- _Exercise instructions_:
An exact copy of all the lines below is required, with every image left out.

- _Entries taken from a collection_:
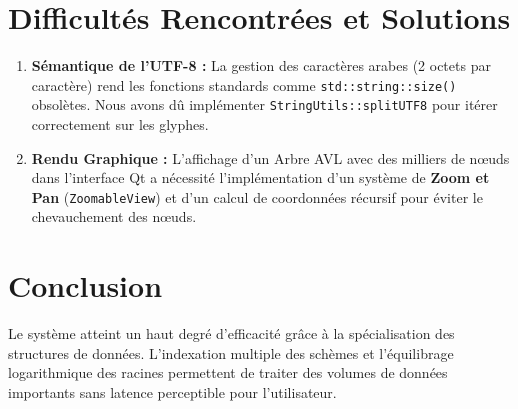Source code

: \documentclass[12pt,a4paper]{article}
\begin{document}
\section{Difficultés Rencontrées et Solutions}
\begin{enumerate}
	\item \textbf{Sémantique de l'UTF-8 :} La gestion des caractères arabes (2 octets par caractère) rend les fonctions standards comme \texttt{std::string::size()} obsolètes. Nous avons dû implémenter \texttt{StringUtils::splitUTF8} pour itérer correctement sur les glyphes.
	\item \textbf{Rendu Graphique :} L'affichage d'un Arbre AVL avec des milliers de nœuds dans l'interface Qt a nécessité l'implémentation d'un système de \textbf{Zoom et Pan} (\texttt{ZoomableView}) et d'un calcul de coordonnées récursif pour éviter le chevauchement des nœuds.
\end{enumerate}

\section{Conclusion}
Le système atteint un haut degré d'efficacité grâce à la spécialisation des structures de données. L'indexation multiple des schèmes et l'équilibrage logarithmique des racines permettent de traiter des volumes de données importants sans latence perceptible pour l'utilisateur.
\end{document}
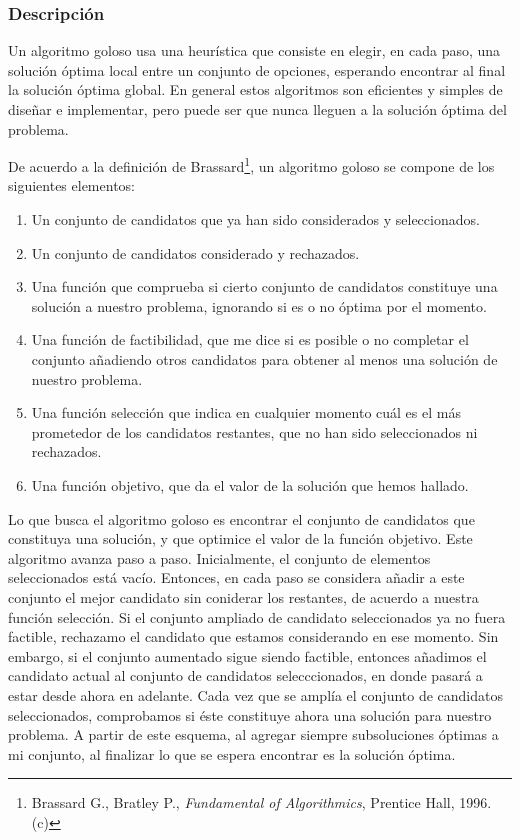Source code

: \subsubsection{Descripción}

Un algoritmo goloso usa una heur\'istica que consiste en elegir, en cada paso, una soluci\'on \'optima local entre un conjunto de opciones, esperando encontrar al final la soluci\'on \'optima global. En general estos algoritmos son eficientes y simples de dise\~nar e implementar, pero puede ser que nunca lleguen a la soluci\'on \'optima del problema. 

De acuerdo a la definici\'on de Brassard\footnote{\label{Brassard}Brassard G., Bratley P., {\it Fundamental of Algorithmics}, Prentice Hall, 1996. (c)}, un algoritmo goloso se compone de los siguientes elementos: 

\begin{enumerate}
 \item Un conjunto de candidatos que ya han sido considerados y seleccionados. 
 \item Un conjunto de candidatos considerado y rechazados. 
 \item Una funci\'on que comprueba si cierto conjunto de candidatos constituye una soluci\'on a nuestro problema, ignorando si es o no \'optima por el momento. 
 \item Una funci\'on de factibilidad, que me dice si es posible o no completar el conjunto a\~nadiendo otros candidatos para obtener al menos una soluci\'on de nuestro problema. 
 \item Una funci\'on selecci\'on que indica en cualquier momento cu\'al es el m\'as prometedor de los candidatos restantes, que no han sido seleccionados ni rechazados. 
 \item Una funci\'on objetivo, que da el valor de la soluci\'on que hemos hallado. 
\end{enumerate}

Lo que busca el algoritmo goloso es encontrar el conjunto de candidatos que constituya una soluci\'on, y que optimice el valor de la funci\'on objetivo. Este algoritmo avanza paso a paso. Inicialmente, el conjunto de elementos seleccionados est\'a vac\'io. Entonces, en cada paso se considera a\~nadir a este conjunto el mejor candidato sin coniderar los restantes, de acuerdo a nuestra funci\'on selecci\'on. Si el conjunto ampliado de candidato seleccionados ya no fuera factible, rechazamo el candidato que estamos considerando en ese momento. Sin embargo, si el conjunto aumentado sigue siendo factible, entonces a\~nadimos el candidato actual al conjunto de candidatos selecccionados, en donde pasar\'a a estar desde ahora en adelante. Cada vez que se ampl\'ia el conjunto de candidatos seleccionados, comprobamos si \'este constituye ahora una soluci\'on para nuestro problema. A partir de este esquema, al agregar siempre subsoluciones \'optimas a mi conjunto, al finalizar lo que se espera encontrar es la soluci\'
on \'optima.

- _Problem solution_:
Source code

: \documentclass[12pt,a4paper]{article}
\begin{document}
\section{Difficultés Rencontrées et Solutions}
\begin{enumerate}
	\item \textbf{Sémantique de l'UTF-8 :} La gestion des caractères arabes (2 octets par caractère) rend les fonctions standards comme \texttt{std::string::size()} obsolètes. Nous avons dû implémenter \texttt{StringUtils::splitUTF8} pour itérer correctement sur les glyphes.
	\item \textbf{Rendu Graphique :} L'affichage d'un Arbre AVL avec des milliers de nœuds dans l'interface Qt a nécessité l'implémentation d'un système de \textbf{Zoom et Pan} (\texttt{ZoomableView}) et d'un calcul de coordonnées récursif pour éviter le chevauchement des nœuds.
\end{enumerate}

\section{Conclusion}
Le système atteint un haut degré d'efficacité grâce à la spécialisation des structures de données. L'indexation multiple des schèmes et l'équilibrage logarithmique des racines permettent de traiter des volumes de données importants sans latence perceptible pour l'utilisateur.
\end{document}
Source code

: \subsubsection{Descripción}

Un algoritmo goloso usa una heur\'istica que consiste en elegir, en cada paso, una soluci\'on \'optima local entre un conjunto de opciones, esperando encontrar al final la soluci\'on \'optima global. En general estos algoritmos son eficientes y simples de dise\~nar e implementar, pero puede ser que nunca lleguen a la soluci\'on \'optima del problema. 

De acuerdo a la definici\'on de Brassard\footnote{\label{Brassard}Brassard G., Bratley P., {\it Fundamental of Algorithmics}, Prentice Hall, 1996. (c)}, un algoritmo goloso se compone de los siguientes elementos: 

\begin{enumerate}
 \item Un conjunto de candidatos que ya han sido considerados y seleccionados. 
 \item Un conjunto de candidatos considerado y rechazados. 
 \item Una funci\'on que comprueba si cierto conjunto de candidatos constituye una soluci\'on a nuestro problema, ignorando si es o no \'optima por el momento. 
 \item Una funci\'on de factibilidad, que me dice si es posible o no completar el conjunto a\~nadiendo otros candidatos para obtener al menos una soluci\'on de nuestro problema. 
 \item Una funci\'on selecci\'on que indica en cualquier momento cu\'al es el m\'as prometedor de los candidatos restantes, que no han sido seleccionados ni rechazados. 
 \item Una funci\'on objetivo, que da el valor de la soluci\'on que hemos hallado. 
\end{enumerate}

Lo que busca el algoritmo goloso es encontrar el conjunto de candidatos que constituya una soluci\'on, y que optimice el valor de la funci\'on objetivo. Este algoritmo avanza paso a paso. Inicialmente, el conjunto de elementos seleccionados est\'a vac\'io. Entonces, en cada paso se considera a\~nadir a este conjunto el mejor candidato sin coniderar los restantes, de acuerdo a nuestra funci\'on selecci\'on. Si el conjunto ampliado de candidato seleccionados ya no fuera factible, rechazamo el candidato que estamos considerando en ese momento. Sin embargo, si el conjunto aumentado sigue siendo factible, entonces a\~nadimos el candidato actual al conjunto de candidatos selecccionados, en donde pasar\'a a estar desde ahora en adelante. Cada vez que se ampl\'ia el conjunto de candidatos seleccionados, comprobamos si \'este constituye ahora una soluci\'on para nuestro problema. A partir de este esquema, al agregar siempre subsoluciones \'optimas a mi conjunto, al finalizar lo que se espera encontrar es la soluci\'
on \'optima.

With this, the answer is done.